Five myths of performance management

1 June 2008

Everywhere you look, across every industry, improved performance is a major business challenge. Yet you would be sorely pressed to find someone who can define exactly what performance management is.
Performance management certainly is not new, but the means of comparing software vendors who provide performance management software is. Here are some of the key misconceptions about performance management.
Myth 1. The concept of performance management is too new and will not take hold in the market.
Performance management, or EPM, CPM, or BPM, or whatever it is being called today, has been around for several years so, yes, it is fairly new. What is not new, however, is that performance management is trying to align people with goals and objectives so that everyone in the organisation is singing the same tune. Thus, if you have ever rolled out a customer retention programme or an employee development initiative, you are already an old hand at performance management.
Myth 2. Performance management is a technology problem.

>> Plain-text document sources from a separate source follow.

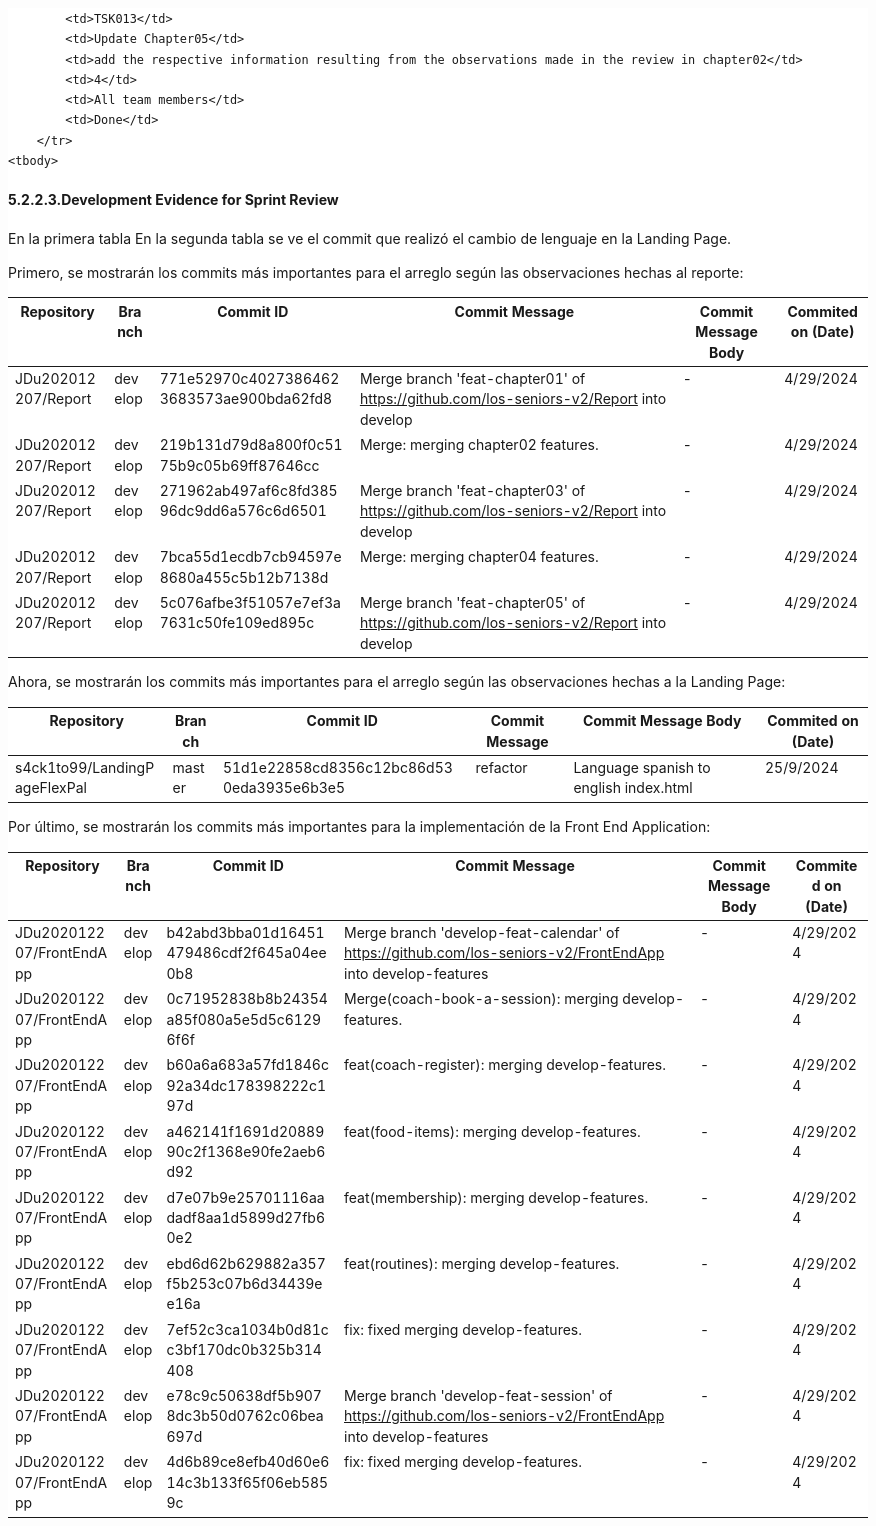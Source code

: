 			<td>TSK013</td>
			<td>Update Chapter05</td>
			<td>add the respective information resulting from the observations made in the review in chapter02</td>
			<td>4</td>
			<td>All team members</td>
			<td>Done</td>
		</tr>
    <tbody>
</table>

#### 5.2.2.3.Development Evidence for Sprint Review

En la primera tabla
En la segunda tabla se ve el commit que realizó el cambio de lenguaje en la Landing Page.

Primero, se mostrarán los commits más importantes para el arreglo según las observaciones hechas al reporte:

| Repository          | Branch  | Commit ID                                | Commit Message                                                                         | Commit Message Body        | Commited on (Date) |
|---------------------|---------|------------------------------------------|----------------------------------------------------------------------------------------|----------------------------|--------------------|
| JDu202012207/Report | develop | 771e52970c40273864623683573ae900bda62fd8 | Merge branch 'feat-chapter01' of https://github.com/los-seniors-v2/Report into develop | -                          | 4/29/2024          |
| JDu202012207/Report | develop | 219b131d79d8a800f0c5175b9c05b69ff87646cc | Merge: merging chapter02 features.                                                     | -                          | 4/29/2024          |
| JDu202012207/Report | develop | 271962ab497af6c8fd38596dc9dd6a576c6d6501 | Merge branch 'feat-chapter03' of https://github.com/los-seniors-v2/Report into develop | -                          | 4/29/2024          |
| JDu202012207/Report | develop | 7bca55d1ecdb7cb94597e8680a455c5b12b7138d | Merge: merging chapter04 features.                                                     | -                          | 4/29/2024          |
| JDu202012207/Report | develop | 5c076afbe3f51057e7ef3a7631c50fe109ed895c | Merge branch 'feat-chapter05' of https://github.com/los-seniors-v2/Report into develop | -                          | 4/29/2024          |

Ahora, se mostrarán los commits más importantes para el arreglo según las observaciones hechas a la Landing Page:

| Repository                   | Branch | Commit ID                                | Commit Message | Commit Message Body                    | Commited on (Date) |
|------------------------------|--------|------------------------------------------|----------------|----------------------------------------|--------------------|
| s4ck1to99/LandingPageFlexPal | master | 51d1e22858cd8356c12bc86d530eda3935e6b3e5 | refactor       | Language spanish to english index.html | 25/9/2024          |

Por último, se mostrarán los commits más importantes para la implementación de la Front End Application:

| Repository               | Branch  | Commit ID                                | Commit Message                                                                                              | Commit Message Body | Commited on (Date) |
|--------------------------|---------|------------------------------------------|-------------------------------------------------------------------------------------------------------------|---------------------|--------------------|
| JDu202012207/FrontEndApp | develop | b42abd3bba01d16451479486cdf2f645a04ee0b8 | Merge branch 'develop-feat-calendar' of https://github.com/los-seniors-v2/FrontEndApp into develop-features | -                   | 4/29/2024          |
| JDu202012207/FrontEndApp | develop | 0c71952838b8b24354a85f080a5e5d5c61296f6f | Merge(coach-book-a-session): merging develop-features.                                                      | -                   | 4/29/2024          |
| JDu202012207/FrontEndApp | develop | b60a6a683a57fd1846c92a34dc178398222c197d | feat(coach-register): merging develop-features.                                                             | -                   | 4/29/2024          |
| JDu202012207/FrontEndApp | develop | a462141f1691d2088990c2f1368e90fe2aeb6d92 | feat(food-items): merging develop-features.                                                                 | -                   | 4/29/2024          |
| JDu202012207/FrontEndApp | develop | d7e07b9e25701116aadadf8aa1d5899d27fb60e2 | feat(membership): merging develop-features.                                                                 | -                   | 4/29/2024          |
| JDu202012207/FrontEndApp | develop | ebd6d62b629882a357f5b253c07b6d34439ee16a | feat(routines): merging develop-features.                                                                   | -                   | 4/29/2024          |
| JDu202012207/FrontEndApp | develop | 7ef52c3ca1034b0d81cc3bf170dc0b325b314408 | fix: fixed merging develop-features.                                                                        | -                   | 4/29/2024          |
| JDu202012207/FrontEndApp | develop | e78c9c50638df5b9078dc3b50d0762c06bea697d | Merge branch 'develop-feat-session' of https://github.com/los-seniors-v2/FrontEndApp into develop-features  | -                   | 4/29/2024          |
| JDu202012207/FrontEndApp | develop | 4d6b89ce8efb40d60e614c3b133f65f06eb5859c | fix: fixed merging develop-features.                                                                        | -                   | 4/29/2024          |
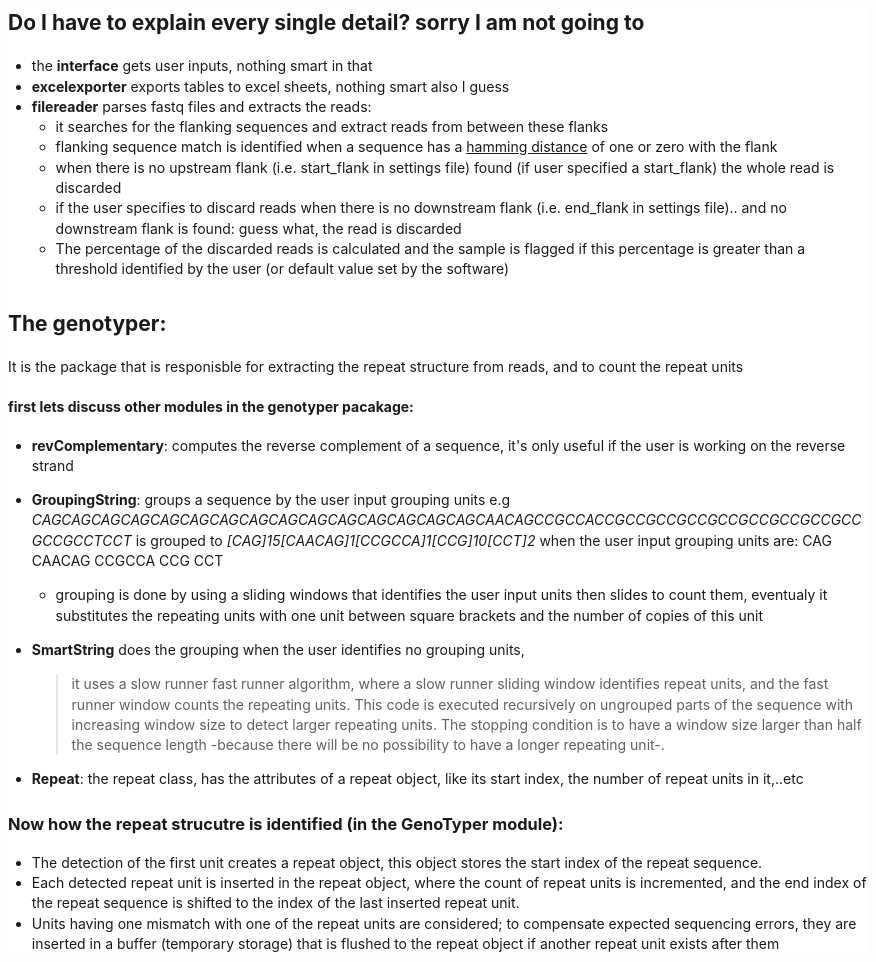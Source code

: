## Do I have to explain every single detail? sorry I am not going to
* the **interface** gets user inputs, nothing smart in that 
* **excelexporter** exports tables to excel sheets, nothing smart also I guess
* **filereader** parses fastq files and extracts the reads:
  * it searches for the flanking sequences and extract reads from between these flanks
  * flanking sequence match is identified when a sequence has a [hamming distance](https://en.wikipedia.org/wiki/Hamming_distance) of one or zero with the flank
  * when there is no upstream flank (i.e. start_flank in settings file) found (if user specified a start_flank) the whole read is discarded
  * if the user specifies to discard reads when there is no downstream flank (i.e. end_flank in settings file).. and no downstream flank is found: guess what, the read is discarded
  * The percentage of the discarded reads is calculated and the sample is flagged if this percentage is greater than a threshold identified by the user (or default value set by the software)
  
## The genotyper:
It is the package that is responisble for extracting the repeat structure from reads, and to count the repeat units 

  #### first lets discuss other modules in the genotyper pacakage:
  * **revComplementary**: computes the reverse complement of a sequence, it's only useful if the user is working on the reverse strand
  * **GroupingString**: groups a sequence by the user input grouping units 
  e.g *CAGCAGCAGCAGCAGCAGCAGCAGCAGCAGCAGCAGCAGCAGCAGCAACAGCCGCCACCGCCGCCGCCGCCGCCGCCGCCGCCGCCGCCTCCT* is grouped to *[CAG]15[CAACAG]1[CCGCCA]1[CCG]10[CCT]2* when the user input grouping units are: CAG CAACAG CCGCCA CCG CCT
    * grouping is done by using a sliding windows that identifies the user input units then slides to count them, eventualy it substitutes the repeating units with one unit between square brackets and the number of copies of this unit 
  * **SmartString** does the grouping when the user identifies no grouping units, 
    >it uses a slow runner fast runner algorithm, where a slow runner sliding window identifies repeat units, and the fast runner window counts the repeating units. This code is executed recursively on ungrouped parts of the sequence with increasing window size to detect larger repeating units. The stopping condition is to have a window size larger than half the sequence length -because there will be no possibility to have a longer repeating unit-.
    
  * **Repeat**: the repeat class, has the attributes of a repeat object, like its start index, the number of repeat units in it,..etc


### Now how the repeat strucutre is identified (in the GenoTyper module):
  * The detection of the first unit creates a repeat object, this object stores the start index of the repeat sequence.
  * Each detected repeat unit is inserted in the repeat object, where the count of repeat units is incremented, and the end index of the repeat sequence is shifted to the index of the last inserted repeat unit.
  * Units having one mismatch with one of the repeat units are considered; to compensate expected sequencing errors, they are inserted in a buffer (temporary storage) that is flushed to the repeat object if another repeat unit exists after them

Technology is the enabler; it is not the aspirin for enterprise performance management. In fact, when performance management systems are implemented, the first questions asked are always about what the output is going to be and if the data is available. These are issues which technology cannot address, yet they are fundamental to the success of any performance management system. The challenge then is to get the information out of your systems; the systems themselves are already there.
Incidentally, those opposed to performance management initiatives are often the ones who have the most to lose when they are rolled out.
Myth 3. A balanced scorecard is the answer.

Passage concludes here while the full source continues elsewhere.